None of the images should appear in your copy. Transcribe the data in full.
--- Material provided Enclosed Below ---
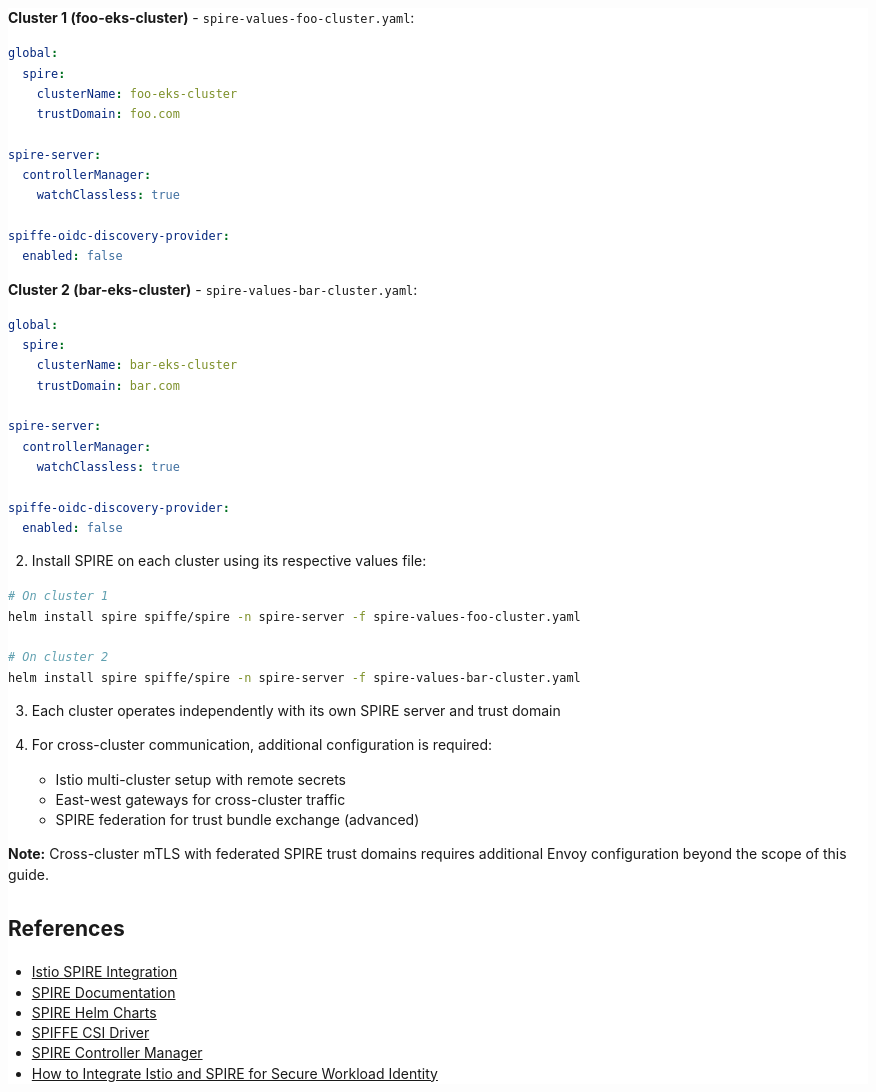 **Cluster 1 (foo-eks-cluster)** - `spire-values-foo-cluster.yaml`:
```yaml
global:
  spire:
    clusterName: foo-eks-cluster
    trustDomain: foo.com

spire-server:
  controllerManager:
    watchClassless: true

spiffe-oidc-discovery-provider:
  enabled: false
```

**Cluster 2 (bar-eks-cluster)** - `spire-values-bar-cluster.yaml`:
```yaml
global:
  spire:
    clusterName: bar-eks-cluster
    trustDomain: bar.com

spire-server:
  controllerManager:
    watchClassless: true

spiffe-oidc-discovery-provider:
  enabled: false
```

2. Install SPIRE on each cluster using its respective values file:
```bash
# On cluster 1
helm install spire spiffe/spire -n spire-server -f spire-values-foo-cluster.yaml

# On cluster 2
helm install spire spiffe/spire -n spire-server -f spire-values-bar-cluster.yaml
```

3. Each cluster operates independently with its own SPIRE server and trust domain

4. For cross-cluster communication, additional configuration is required:
   - Istio multi-cluster setup with remote secrets
   - East-west gateways for cross-cluster traffic
   - SPIRE federation for trust bundle exchange (advanced)

**Note:** Cross-cluster mTLS with federated SPIRE trust domains requires additional Envoy configuration beyond the scope of this guide.

## References

- [Istio SPIRE Integration](https://istio.io/latest/docs/ops/integrations/spire/)
- [SPIRE Documentation](https://spiffe.io/docs/latest/spire-about/)
- [SPIRE Helm Charts](https://artifacthub.io/packages/helm/spiffe/spire)
- [SPIFFE CSI Driver](https://github.com/spiffe/spiffe-csi)
- [SPIRE Controller Manager](https://github.com/spiffe/spire-controller-manager)
- [How to Integrate Istio and SPIRE for Secure Workload Identity](https://imesh.ai/blog/istio-spire-workload-identity/)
--- End of Enclosed Material provided ---
#### Expected output:
 **Cluster 1 (foo-eks-cluster)** - `spire-values-foo-cluster.yaml`:
```yaml
global:
  spire:
    clusterName: foo-eks-cluster
    trustDomain: foo.com

spire-server:
  controllerManager:
    watchClassless: true

spiffe-oidc-discovery-provider:
  enabled: false
```

**Cluster 2 (bar-eks-cluster)** - `spire-values-bar-cluster.yaml`:
```yaml
global:
  spire:
    clusterName: bar-eks-cluster
    trustDomain: bar.com

spire-server:
  controllerManager:
    watchClassless: true

spiffe-oidc-discovery-provider:
  enabled: false
```

2. Install SPIRE on each cluster using its respective values file:
```bash
# On cluster 1
helm install spire spiffe/spire -n spire-server -f spire-values-foo-cluster.yaml

# On cluster 2
helm install spire spiffe/spire -n spire-server -f spire-values-bar-cluster.yaml
```

3. Each cluster operates independently with its own SPIRE server and trust domain

4. For cross-cluster communication, additional configuration is required:
   - Istio multi-cluster setup with remote secrets
   - East-west gateways for cross-cluster traffic
   - SPIRE federation for trust bundle exchange (advanced)

**Note:** Cross-cluster mTLS with federated SPIRE trust domains requires additional Envoy configuration beyond the scope of this guide.

## References

- [Istio SPIRE Integration](https://istio.io/latest/docs/ops/integrations/spire/)
- [SPIRE Documentation](https://spiffe.io/docs/latest/spire-about/)
- [SPIRE Helm Charts](https://artifacthub.io/packages/helm/spiffe/spire)
- [SPIFFE CSI Driver](https://github.com/spiffe/spiffe-csi)
- [SPIRE Controller Manager](https://github.com/spiffe/spire-controller-manager)
- [How to Integrate Istio and SPIRE for Secure Workload Identity](https://imesh.ai/blog/istio-spire-workload-identity/)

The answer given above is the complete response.